El decreto que organizaba los comicios (27 de diciembre de 1788) estableció el modo en
que cada estamento elegiría a sus representantes en los Estados Generales, pero sin
hacer referencia a la importante cuestión del voto, verdadero caballo de batalla de los
dirigentes de la burguesía. La libertad que, en la práctica, concedía la normativa electoral
favoreció a los distintos aspirantes a liderar el Tercer Estado, que pudieron difundir sin
cortapisas sus ideas y proyectos políticos, asumidos por un importante sector de la
sociedad francesa, como quedó reflejado en los cuadernos de quejas (cahiers de
doléances) enviados al rey por instituciones y grupos ciudadanos.

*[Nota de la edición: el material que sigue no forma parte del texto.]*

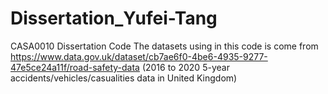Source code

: # Dissertation_Yufei-Tang
CASA0010 Dissertation Code
The datasets using in this code is come from https://www.data.gov.uk/dataset/cb7ae6f0-4be6-4935-9277-47e5ce24a11f/road-safety-data (2016 to 2020 5-year accidents/vehicles/casualities data in United Kingdom)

El rey respondió privándoles del salón donde se reunían; bajo el liderazgo de Honoré
Gabriel Riqueti, conde de Mirabeau, y del abate Emmanuel Joseph Sieyès, la Asamblea
Nacional se trasladó a un edificio público utilizado como frontón para el juego de pelota, y,
en medio del entusiasmo general, pronunció el 20 de junio el célebre Juramento del Juego
de Pelota: no separarse hasta que hubiesen dotado a Francia de una Constitución.
Numerosos representantes del bajo clero y otros nobles liberales se unieron a la
Asamblea. Luis XVI hubo de ceder: el 27 de junio reconoció la Asamblea Nacional y
ordenó al clero y a la nobleza que se incorporaran a la misma, lo que suponía una
aceptación de hecho, por parte del rey, del principio de soberanía nacional.

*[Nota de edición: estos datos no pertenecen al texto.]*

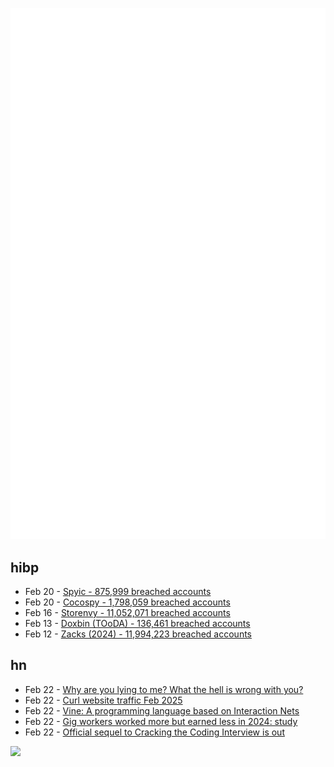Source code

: ![Metrics](https://raw.githubusercontent.com/phixion/phixion/master/metrics.svg)

## hibp

<!--
for https://github.com/phixion/phixion/blob/main/.github/workflows/feeds.yml
-->
<!--START_SECTION:haveibeenpwnd-->
- Feb 20 - [Spyic - 875,999 breached accounts](https://haveibeenpwned.com/PwnedWebsites#Spyic)
- Feb 20 - [Cocospy - 1,798,059 breached accounts](https://haveibeenpwned.com/PwnedWebsites#Cocospy)
- Feb 16 - [Storenvy - 11,052,071 breached accounts](https://haveibeenpwned.com/PwnedWebsites#Storenvy)
- Feb 13 - [Doxbin (TOoDA) - 136,461 breached accounts](https://haveibeenpwned.com/PwnedWebsites#DoxbinTOoDA)
- Feb 12 - [Zacks (2024) - 11,994,223 breached accounts](https://haveibeenpwned.com/PwnedWebsites#Zacks2024)
<!--END_SECTION:haveibeenpwnd-->

## hn

<!--
for https://github.com/phixion/phixion/blob/main/.github/workflows/feeds.yml
-->
<!--START_SECTION:hn-->
- Feb 22 - [Why are you lying to me? What the hell is wrong with you?](https://respectfulleadership.substack.com/p/a-true-story-software-bugs-dishonesty)
- Feb 22 - [Curl website traffic Feb 2025](https://daniel.haxx.se/blog/2025/02/22/curl-website-traffic-feb-2025/)
- Feb 22 - [Vine: A programming language based on Interaction Nets](https://vine.dev/)
- Feb 22 - [Gig workers worked more but earned less in 2024: study](https://www.businessinsider.com/uber-lyft-instacart-gig-workers-saw-earnings-fall-2024-2025-2)
- Feb 22 - [Official sequel to Cracking the Coding Interview is out](https://interviewing.io/blog/we-co-wrote-the-official-sequel-to-cracking-the-coding-interview-introducing-beyond-ctci)
<!--END_SECTION:hn-->

<!--
for https://yhype.me
-->
![](https://hit.yhype.me/github/profile?user_id=13013670)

La revuelta popular (1789).
En tanto que abierto desafío a la autoridad monárquica y triunfo de la soberanía nacional
sobre el absolutismo, debe considerarse la constitución de la Asamblea Nacional (y no la
toma de la Bastilla) como el primero de los sucesos revolucionarios; es preciso reconocer,
sin embargo, que difícilmente se hubiera llegado más lejos de no haber contado la
Asamblea con el apoyo popular. Tras el forzado reconocimiento por parte del rey, en
efecto, la aristocracia cortesana empujó de inmediato a Luis XVI a actuar contra la
Asamblea Nacional, acuartelando tropas en Versalles (20.000 soldados) por si era preciso
utilizar la fuerza contra la Asamblea y destituyendo otra vez a Jacques Necker, verdadero
ídolo de la burguesía.
En París crecía la agitación por semejantes noticias: el 12 de julio, conocida la sustitución
de Necker e intuyéndose que la Asamblea iba a ser disuelta por las armas, las masas
populares se amotinaron, sumiendo la ciudad en el caos y la anarquía. Bajo la dirección
del joven periodista Camille Desmoulins, muchos manifestantes tomaron armas del
arsenal de los Inválidos y se dirigieron a la prisión de la Bastilla, símbolo de la opresión
despótica.
El 14 de julio, que se convirtió desde entonces en la fiesta nacional francesa, la Bastilla
fue tomada por los revolucionarios. El acontecimiento tuvo un efecto extraordinario. Se
crearon comités por todas partes, las mansiones nobiliarias fueron asaltadas, se
destruyeron documentos y se dejaron de pagar los derechos señoriales. En la capital se
formó una municipalidad revolucionaria, se creó una Guardia Nacional (a cuyo mando se
puso al Marqués de La Fayette) y se adoptó una escarapela con los colores rojo y azul de
París, a los que se añadió el blanco real.